*Task statement:* Pull out every line below holding the word "Gestione".

**** Entries shown

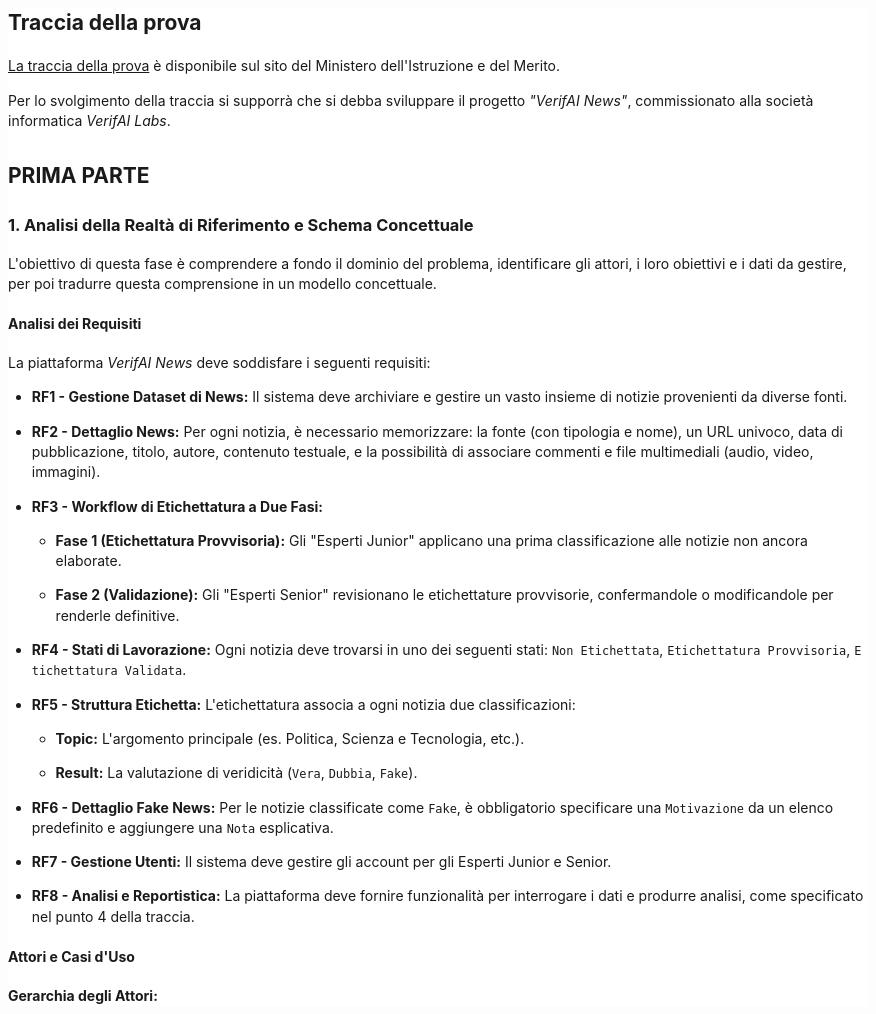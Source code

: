 ## Traccia della prova

[La traccia della prova](https://www.istruzione.it/esame_di_stato/202425/Istituti%20tecnici/Ordinaria/A038_ORD25.pdf) è disponibile sul sito del Ministero dell'Istruzione e del Merito.

Per lo svolgimento della traccia si supporrà che si debba sviluppare il progetto *"VerifAI News"*, commissionato alla società informatica *VerifAI Labs*.

## PRIMA PARTE

### 1. Analisi della Realtà di Riferimento e Schema Concettuale

L'obiettivo di questa fase è comprendere a fondo il dominio del problema, identificare gli attori, i loro obiettivi e i dati da gestire, per poi tradurre questa comprensione in un modello concettuale.

#### **Analisi dei Requisiti**

La piattaforma *VerifAI News* deve soddisfare i seguenti requisiti:

- **RF1 - Gestione Dataset di News:** Il sistema deve archiviare e gestire un vasto insieme di notizie provenienti da diverse fonti.

- **RF2 - Dettaglio News:** Per ogni notizia, è necessario memorizzare: la fonte (con tipologia e nome), un URL univoco, data di pubblicazione, titolo, autore, contenuto testuale, e la possibilità di associare commenti e file multimediali (audio, video, immagini).

- **RF3 - Workflow di Etichettatura a Due Fasi:**

    - **Fase 1 (Etichettatura Provvisoria):** Gli "Esperti Junior" applicano una prima classificazione alle notizie non ancora elaborate.

    - **Fase 2 (Validazione):** Gli "Esperti Senior" revisionano le etichettature provvisorie, confermandole o modificandole per renderle definitive.

- **RF4 - Stati di Lavorazione:** Ogni notizia deve trovarsi in uno dei seguenti stati: `Non Etichettata`, `Etichettatura Provvisoria`, `Etichettatura Validata`.

- **RF5 - Struttura Etichetta:** L'etichettatura associa a ogni notizia due classificazioni:

    - **Topic:** L'argomento principale (es. Politica, Scienza e Tecnologia, etc.).

    - **Result:** La valutazione di veridicità (`Vera`, `Dubbia`, `Fake`).

- **RF6 - Dettaglio Fake News:** Per le notizie classificate come `Fake`, è obbligatorio specificare una `Motivazione` da un elenco predefinito e aggiungere una `Nota` esplicativa.

- **RF7 - Gestione Utenti:** Il sistema deve gestire gli account per gli Esperti Junior e Senior.

- **RF8 - Analisi e Reportistica:** La piattaforma deve fornire funzionalità per interrogare i dati e produrre analisi, come specificato nel punto 4 della traccia.

#### **Attori e Casi d'Uso**

**Gerarchia degli Attori:**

********

*Solution to the exercise:*
- **RF1 - Gestione Dataset di News:** Il sistema deve archiviare e gestire un vasto insieme di notizie provenienti da diverse fonti.
- **RF7 - Gestione Utenti:** Il sistema deve gestire gli account per gli Esperti Junior e Senior.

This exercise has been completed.